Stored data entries
=== Section Start ===
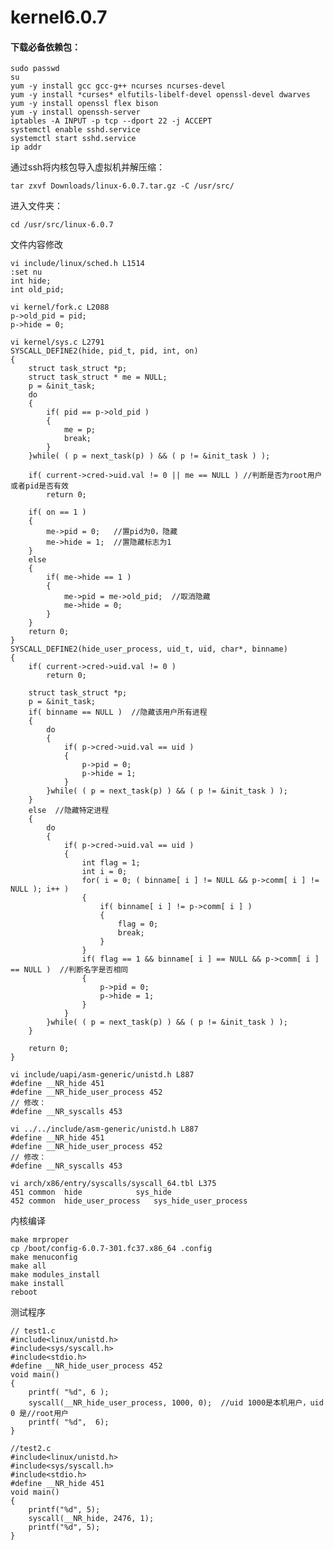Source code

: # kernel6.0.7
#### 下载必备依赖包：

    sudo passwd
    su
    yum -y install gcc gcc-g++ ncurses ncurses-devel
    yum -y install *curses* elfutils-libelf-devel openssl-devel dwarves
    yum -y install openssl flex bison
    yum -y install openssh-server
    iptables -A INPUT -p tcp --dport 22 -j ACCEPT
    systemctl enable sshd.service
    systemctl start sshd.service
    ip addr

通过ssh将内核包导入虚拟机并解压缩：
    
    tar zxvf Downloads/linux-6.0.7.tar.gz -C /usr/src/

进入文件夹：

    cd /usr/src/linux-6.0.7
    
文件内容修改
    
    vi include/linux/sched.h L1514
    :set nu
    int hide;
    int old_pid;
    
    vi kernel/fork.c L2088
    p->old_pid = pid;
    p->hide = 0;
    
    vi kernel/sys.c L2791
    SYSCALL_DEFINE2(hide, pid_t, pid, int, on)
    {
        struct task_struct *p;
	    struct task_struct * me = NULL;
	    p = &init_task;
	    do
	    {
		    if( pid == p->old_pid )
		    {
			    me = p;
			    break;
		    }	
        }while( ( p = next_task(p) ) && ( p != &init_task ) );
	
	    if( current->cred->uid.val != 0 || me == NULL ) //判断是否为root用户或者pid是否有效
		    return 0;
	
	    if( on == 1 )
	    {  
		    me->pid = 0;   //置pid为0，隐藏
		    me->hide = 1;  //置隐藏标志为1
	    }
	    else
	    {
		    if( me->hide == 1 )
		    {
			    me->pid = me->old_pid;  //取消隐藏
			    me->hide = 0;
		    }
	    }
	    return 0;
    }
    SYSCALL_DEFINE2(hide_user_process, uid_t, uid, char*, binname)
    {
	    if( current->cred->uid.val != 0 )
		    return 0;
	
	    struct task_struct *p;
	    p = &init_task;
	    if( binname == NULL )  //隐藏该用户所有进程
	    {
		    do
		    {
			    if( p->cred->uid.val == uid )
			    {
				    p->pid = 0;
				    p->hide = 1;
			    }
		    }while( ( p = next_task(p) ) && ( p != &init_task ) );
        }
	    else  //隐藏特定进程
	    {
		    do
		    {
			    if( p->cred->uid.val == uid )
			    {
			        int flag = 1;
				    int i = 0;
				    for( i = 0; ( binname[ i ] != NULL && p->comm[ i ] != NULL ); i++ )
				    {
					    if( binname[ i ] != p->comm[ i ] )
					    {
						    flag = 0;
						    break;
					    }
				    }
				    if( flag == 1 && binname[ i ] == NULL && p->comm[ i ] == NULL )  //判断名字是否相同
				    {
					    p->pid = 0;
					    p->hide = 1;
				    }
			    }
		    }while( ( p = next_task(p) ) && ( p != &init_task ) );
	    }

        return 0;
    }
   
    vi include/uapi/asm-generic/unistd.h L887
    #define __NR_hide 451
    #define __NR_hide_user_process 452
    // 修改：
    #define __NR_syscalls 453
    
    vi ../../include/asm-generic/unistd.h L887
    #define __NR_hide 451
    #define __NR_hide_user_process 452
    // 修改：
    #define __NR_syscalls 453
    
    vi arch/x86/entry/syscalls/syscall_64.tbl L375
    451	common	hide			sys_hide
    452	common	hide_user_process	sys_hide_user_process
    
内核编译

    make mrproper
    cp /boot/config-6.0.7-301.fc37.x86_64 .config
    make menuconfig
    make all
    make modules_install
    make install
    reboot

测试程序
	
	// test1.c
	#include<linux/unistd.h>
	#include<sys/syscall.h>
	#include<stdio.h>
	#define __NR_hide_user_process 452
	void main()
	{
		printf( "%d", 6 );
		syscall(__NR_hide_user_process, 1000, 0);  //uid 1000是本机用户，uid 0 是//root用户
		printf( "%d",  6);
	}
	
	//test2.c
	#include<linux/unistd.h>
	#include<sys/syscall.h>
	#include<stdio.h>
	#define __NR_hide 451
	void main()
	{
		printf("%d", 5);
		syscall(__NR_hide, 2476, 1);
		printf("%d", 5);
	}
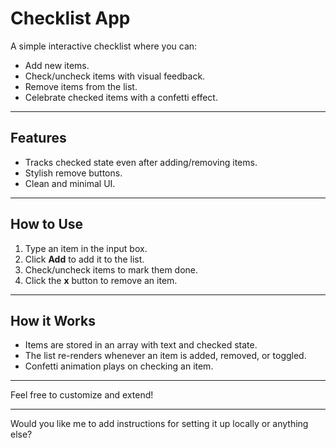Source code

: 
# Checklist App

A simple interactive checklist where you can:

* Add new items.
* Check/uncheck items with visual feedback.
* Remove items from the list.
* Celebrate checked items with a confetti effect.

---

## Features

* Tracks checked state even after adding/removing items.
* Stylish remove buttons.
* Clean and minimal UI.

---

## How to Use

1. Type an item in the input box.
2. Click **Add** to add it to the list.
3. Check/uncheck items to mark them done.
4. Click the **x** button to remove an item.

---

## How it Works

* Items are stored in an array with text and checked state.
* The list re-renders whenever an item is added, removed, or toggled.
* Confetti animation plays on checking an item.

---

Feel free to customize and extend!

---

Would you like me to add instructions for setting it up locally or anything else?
=== Section End ===
» Task requirements: Type out all the records verbatim, minus images.

» Response to the exercise:
Source code

: # kernel6.0.7
#### 下载必备依赖包：

    sudo passwd
    su
    yum -y install gcc gcc-g++ ncurses ncurses-devel
    yum -y install *curses* elfutils-libelf-devel openssl-devel dwarves
    yum -y install openssl flex bison
    yum -y install openssh-server
    iptables -A INPUT -p tcp --dport 22 -j ACCEPT
    systemctl enable sshd.service
    systemctl start sshd.service
    ip addr

通过ssh将内核包导入虚拟机并解压缩：
    
    tar zxvf Downloads/linux-6.0.7.tar.gz -C /usr/src/

进入文件夹：

    cd /usr/src/linux-6.0.7
    
文件内容修改
    
    vi include/linux/sched.h L1514
    :set nu
    int hide;
    int old_pid;
    
    vi kernel/fork.c L2088
    p->old_pid = pid;
    p->hide = 0;
    
    vi kernel/sys.c L2791
    SYSCALL_DEFINE2(hide, pid_t, pid, int, on)
    {
        struct task_struct *p;
	    struct task_struct * me = NULL;
	    p = &init_task;
	    do
	    {
		    if( pid == p->old_pid )
		    {
			    me = p;
			    break;
		    }	
        }while( ( p = next_task(p) ) && ( p != &init_task ) );
	
	    if( current->cred->uid.val != 0 || me == NULL ) //判断是否为root用户或者pid是否有效
		    return 0;
	
	    if( on == 1 )
	    {  
		    me->pid = 0;   //置pid为0，隐藏
		    me->hide = 1;  //置隐藏标志为1
	    }
	    else
	    {
		    if( me->hide == 1 )
		    {
			    me->pid = me->old_pid;  //取消隐藏
			    me->hide = 0;
		    }
	    }
	    return 0;
    }
    SYSCALL_DEFINE2(hide_user_process, uid_t, uid, char*, binname)
    {
	    if( current->cred->uid.val != 0 )
		    return 0;
	
	    struct task_struct *p;
	    p = &init_task;
	    if( binname == NULL )  //隐藏该用户所有进程
	    {
		    do
		    {
			    if( p->cred->uid.val == uid )
			    {
				    p->pid = 0;
				    p->hide = 1;
			    }
		    }while( ( p = next_task(p) ) && ( p != &init_task ) );
        }
	    else  //隐藏特定进程
	    {
		    do
		    {
			    if( p->cred->uid.val == uid )
			    {
			        int flag = 1;
				    int i = 0;
				    for( i = 0; ( binname[ i ] != NULL && p->comm[ i ] != NULL ); i++ )
				    {
					    if( binname[ i ] != p->comm[ i ] )
					    {
						    flag = 0;
						    break;
					    }
				    }
				    if( flag == 1 && binname[ i ] == NULL && p->comm[ i ] == NULL )  //判断名字是否相同
				    {
					    p->pid = 0;
					    p->hide = 1;
				    }
			    }
		    }while( ( p = next_task(p) ) && ( p != &init_task ) );
	    }

        return 0;
    }
   
    vi include/uapi/asm-generic/unistd.h L887
    #define __NR_hide 451
    #define __NR_hide_user_process 452
    // 修改：
    #define __NR_syscalls 453
    
    vi ../../include/asm-generic/unistd.h L887
    #define __NR_hide 451
    #define __NR_hide_user_process 452
    // 修改：
    #define __NR_syscalls 453
    
    vi arch/x86/entry/syscalls/syscall_64.tbl L375
    451	common	hide			sys_hide
    452	common	hide_user_process	sys_hide_user_process
    
内核编译

    make mrproper
    cp /boot/config-6.0.7-301.fc37.x86_64 .config
    make menuconfig
    make all
    make modules_install
    make install
    reboot

测试程序
	
	// test1.c
	#include<linux/unistd.h>
	#include<sys/syscall.h>
	#include<stdio.h>
	#define __NR_hide_user_process 452
	void main()
	{
		printf( "%d", 6 );
		syscall(__NR_hide_user_process, 1000, 0);  //uid 1000是本机用户，uid 0 是//root用户
		printf( "%d",  6);
	}
	
	//test2.c
	#include<linux/unistd.h>
	#include<sys/syscall.h>
	#include<stdio.h>
	#define __NR_hide 451
	void main()
	{
		printf("%d", 5);
		syscall(__NR_hide, 2476, 1);
		printf("%d", 5);
	}
Source code

: 
# Checklist App

A simple interactive checklist where you can:

* Add new items.
* Check/uncheck items with visual feedback.
* Remove items from the list.
* Celebrate checked items with a confetti effect.

---

## Features

* Tracks checked state even after adding/removing items.
* Stylish remove buttons.
* Clean and minimal UI.

---

## How to Use

1. Type an item in the input box.
2. Click **Add** to add it to the list.
3. Check/uncheck items to mark them done.
4. Click the **x** button to remove an item.

---

## How it Works

* Items are stored in an array with text and checked state.
* The list re-renders whenever an item is added, removed, or toggled.
* Confetti animation plays on checking an item.

---

Feel free to customize and extend!

---

Would you like me to add instructions for setting it up locally or anything else?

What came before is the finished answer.